You can clone with
HTTPS or Subversion.
Estimators in the forest module (random forest and extra trees) and in the bagging module allows to compute the out-of-bag estimates of the performance of the forest.
A nice things to add would to allow the choice of the scoring function using the scorer interface. The oob_score parameter would be equal would be the string corresponding to the appropriate scorer.
Thus, you would have
oob_score : bool or string, (default=False)
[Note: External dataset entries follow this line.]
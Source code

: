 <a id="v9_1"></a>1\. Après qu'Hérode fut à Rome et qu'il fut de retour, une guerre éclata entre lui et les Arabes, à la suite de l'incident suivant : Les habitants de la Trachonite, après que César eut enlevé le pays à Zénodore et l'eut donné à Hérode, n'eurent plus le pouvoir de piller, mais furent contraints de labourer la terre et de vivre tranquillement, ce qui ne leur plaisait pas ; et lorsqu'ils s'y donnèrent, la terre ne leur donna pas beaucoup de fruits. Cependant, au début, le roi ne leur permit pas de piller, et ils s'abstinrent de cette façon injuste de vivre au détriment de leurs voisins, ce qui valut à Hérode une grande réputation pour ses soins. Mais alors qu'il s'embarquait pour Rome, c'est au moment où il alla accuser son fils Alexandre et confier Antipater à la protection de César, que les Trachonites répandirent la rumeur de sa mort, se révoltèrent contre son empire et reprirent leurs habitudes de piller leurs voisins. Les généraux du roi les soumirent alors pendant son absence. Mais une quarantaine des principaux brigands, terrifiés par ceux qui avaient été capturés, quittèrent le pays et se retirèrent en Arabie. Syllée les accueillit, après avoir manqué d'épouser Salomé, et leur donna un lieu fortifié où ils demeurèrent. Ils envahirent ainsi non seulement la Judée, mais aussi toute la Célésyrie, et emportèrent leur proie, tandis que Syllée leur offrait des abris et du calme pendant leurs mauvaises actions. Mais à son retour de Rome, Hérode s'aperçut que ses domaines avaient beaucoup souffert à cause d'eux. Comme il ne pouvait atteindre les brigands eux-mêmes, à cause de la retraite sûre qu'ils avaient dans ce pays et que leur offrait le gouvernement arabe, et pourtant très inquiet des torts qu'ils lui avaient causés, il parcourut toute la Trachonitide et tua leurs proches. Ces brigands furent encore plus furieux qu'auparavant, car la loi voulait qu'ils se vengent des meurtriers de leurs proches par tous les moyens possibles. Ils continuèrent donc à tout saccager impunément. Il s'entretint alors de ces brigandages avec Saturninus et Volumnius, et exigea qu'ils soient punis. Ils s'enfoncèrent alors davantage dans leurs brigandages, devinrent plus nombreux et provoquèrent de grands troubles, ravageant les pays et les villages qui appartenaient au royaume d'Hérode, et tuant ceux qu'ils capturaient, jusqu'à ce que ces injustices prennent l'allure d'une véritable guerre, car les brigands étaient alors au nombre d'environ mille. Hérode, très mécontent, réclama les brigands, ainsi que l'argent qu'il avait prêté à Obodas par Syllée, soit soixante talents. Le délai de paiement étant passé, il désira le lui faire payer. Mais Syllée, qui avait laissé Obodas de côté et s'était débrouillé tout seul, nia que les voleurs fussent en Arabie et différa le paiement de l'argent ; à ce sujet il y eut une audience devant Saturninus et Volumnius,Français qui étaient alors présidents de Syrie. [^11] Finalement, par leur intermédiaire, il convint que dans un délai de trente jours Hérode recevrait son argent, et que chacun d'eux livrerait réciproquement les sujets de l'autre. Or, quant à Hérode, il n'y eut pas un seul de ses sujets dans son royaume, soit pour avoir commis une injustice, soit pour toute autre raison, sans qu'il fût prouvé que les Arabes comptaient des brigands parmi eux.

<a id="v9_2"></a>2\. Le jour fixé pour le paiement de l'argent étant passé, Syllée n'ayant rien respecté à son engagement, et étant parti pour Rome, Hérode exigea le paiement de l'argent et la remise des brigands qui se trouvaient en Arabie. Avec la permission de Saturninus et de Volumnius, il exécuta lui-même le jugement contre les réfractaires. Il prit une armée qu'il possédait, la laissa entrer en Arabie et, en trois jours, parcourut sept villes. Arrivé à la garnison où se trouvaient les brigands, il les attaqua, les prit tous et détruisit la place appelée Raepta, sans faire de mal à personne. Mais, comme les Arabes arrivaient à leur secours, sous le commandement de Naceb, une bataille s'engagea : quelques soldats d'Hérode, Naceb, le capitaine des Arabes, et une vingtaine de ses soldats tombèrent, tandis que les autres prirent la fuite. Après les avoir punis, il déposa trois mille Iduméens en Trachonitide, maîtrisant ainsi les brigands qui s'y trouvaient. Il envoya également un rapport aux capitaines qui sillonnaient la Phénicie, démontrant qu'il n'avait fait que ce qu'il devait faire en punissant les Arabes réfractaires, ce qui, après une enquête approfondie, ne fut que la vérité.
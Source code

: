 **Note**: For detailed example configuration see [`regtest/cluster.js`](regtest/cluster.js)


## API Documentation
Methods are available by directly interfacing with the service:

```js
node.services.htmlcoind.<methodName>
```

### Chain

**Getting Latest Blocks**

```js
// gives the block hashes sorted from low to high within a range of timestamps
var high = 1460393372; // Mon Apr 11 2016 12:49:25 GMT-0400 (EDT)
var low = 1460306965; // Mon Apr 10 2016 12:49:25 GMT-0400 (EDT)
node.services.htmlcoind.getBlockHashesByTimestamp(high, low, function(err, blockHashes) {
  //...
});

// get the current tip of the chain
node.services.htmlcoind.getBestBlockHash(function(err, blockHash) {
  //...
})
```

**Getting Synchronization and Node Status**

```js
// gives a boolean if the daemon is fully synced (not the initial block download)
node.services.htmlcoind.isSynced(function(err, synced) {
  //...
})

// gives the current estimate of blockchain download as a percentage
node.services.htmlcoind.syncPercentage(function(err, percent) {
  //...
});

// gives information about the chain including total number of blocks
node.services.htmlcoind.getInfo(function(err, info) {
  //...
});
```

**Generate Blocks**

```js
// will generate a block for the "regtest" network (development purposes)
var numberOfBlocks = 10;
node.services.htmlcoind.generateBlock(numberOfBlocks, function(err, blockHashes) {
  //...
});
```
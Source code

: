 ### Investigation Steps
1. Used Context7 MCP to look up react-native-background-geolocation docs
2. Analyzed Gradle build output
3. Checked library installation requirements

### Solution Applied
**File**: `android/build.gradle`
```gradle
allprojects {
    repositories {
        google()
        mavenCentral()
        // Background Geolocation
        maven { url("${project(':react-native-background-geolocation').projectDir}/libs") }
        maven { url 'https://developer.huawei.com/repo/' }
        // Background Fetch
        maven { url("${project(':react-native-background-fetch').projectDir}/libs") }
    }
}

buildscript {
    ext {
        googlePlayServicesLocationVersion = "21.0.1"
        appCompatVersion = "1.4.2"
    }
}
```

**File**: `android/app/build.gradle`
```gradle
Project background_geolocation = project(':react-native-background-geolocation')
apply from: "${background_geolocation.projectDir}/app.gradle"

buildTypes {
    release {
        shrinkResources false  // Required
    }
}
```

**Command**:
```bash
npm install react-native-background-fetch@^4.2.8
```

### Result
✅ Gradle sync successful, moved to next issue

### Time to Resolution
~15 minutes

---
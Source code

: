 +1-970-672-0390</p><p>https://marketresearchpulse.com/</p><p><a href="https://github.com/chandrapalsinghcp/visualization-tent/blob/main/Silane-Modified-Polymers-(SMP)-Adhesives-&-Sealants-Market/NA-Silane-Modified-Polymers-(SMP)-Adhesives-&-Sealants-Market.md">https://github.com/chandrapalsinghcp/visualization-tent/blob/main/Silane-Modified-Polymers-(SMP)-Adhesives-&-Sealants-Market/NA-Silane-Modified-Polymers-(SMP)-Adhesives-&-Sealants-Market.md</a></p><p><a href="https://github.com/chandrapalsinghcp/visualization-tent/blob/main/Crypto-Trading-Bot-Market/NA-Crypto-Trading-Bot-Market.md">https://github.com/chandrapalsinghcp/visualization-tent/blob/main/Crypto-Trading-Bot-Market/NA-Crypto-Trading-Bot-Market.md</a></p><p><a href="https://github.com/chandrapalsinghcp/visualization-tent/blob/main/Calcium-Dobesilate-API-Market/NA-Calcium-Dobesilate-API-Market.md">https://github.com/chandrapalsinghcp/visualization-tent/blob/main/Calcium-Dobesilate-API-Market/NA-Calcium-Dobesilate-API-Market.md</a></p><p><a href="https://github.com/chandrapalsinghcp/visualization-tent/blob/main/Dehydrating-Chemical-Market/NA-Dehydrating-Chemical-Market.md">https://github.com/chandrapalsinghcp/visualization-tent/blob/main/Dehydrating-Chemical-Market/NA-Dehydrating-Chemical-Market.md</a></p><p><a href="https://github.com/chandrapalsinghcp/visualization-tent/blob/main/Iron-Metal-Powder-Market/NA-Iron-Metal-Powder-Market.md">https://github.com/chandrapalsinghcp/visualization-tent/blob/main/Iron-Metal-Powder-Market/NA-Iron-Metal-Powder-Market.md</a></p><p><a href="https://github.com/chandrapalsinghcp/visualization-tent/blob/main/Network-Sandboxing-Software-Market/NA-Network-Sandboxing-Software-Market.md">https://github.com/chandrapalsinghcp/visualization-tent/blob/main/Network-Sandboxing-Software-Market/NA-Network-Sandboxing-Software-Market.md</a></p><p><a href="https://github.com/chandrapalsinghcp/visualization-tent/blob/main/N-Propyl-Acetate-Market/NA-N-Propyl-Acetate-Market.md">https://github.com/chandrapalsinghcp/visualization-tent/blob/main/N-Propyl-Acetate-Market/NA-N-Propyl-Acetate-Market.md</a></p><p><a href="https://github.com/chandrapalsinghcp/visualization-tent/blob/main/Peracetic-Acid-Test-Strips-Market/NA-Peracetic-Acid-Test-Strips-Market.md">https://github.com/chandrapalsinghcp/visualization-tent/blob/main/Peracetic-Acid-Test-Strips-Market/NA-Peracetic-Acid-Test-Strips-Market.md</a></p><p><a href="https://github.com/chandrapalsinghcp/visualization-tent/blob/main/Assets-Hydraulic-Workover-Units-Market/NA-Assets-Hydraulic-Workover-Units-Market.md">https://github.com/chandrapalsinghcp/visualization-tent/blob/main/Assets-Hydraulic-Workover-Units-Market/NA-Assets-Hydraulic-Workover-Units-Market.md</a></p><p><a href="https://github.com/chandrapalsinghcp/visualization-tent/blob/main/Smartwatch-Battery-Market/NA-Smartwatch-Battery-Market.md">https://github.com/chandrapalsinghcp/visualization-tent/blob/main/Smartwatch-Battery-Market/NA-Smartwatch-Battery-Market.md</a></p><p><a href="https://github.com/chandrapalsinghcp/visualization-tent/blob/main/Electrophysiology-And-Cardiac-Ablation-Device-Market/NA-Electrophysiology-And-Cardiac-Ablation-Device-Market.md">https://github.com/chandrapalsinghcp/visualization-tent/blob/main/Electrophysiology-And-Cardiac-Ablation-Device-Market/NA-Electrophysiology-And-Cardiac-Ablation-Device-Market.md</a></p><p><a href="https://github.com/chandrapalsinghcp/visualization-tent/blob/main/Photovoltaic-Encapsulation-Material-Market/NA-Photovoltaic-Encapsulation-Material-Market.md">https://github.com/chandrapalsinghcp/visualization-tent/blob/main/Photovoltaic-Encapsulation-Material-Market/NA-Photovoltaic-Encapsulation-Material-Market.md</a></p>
Whether to use out-of-bag samples to estimate
the generalization error. The oob scoring function could be chosen
by passing a string (see model evaluation documentation) or
a scorer callable object / function with signature
``scorer(estimator, X, y)``.
In fact, one of the things that I don't like with the current implementation of oob scores is that they don't at least rely on the underlying score method of the ensemble. By default, a better implementation should do that (instead of reimplementing the zero-one loss and the squared error loss in the forest module), or use a given scorer, if any is provided, as you suggests.
Also, I think such a refactoring should go in pair with #3436, which again adds boilerplate code for reimplementing the zero-one loss and the squared error loss.
+1 for the refactoring
Hi - Is this ticket available? I'm interested in working on it.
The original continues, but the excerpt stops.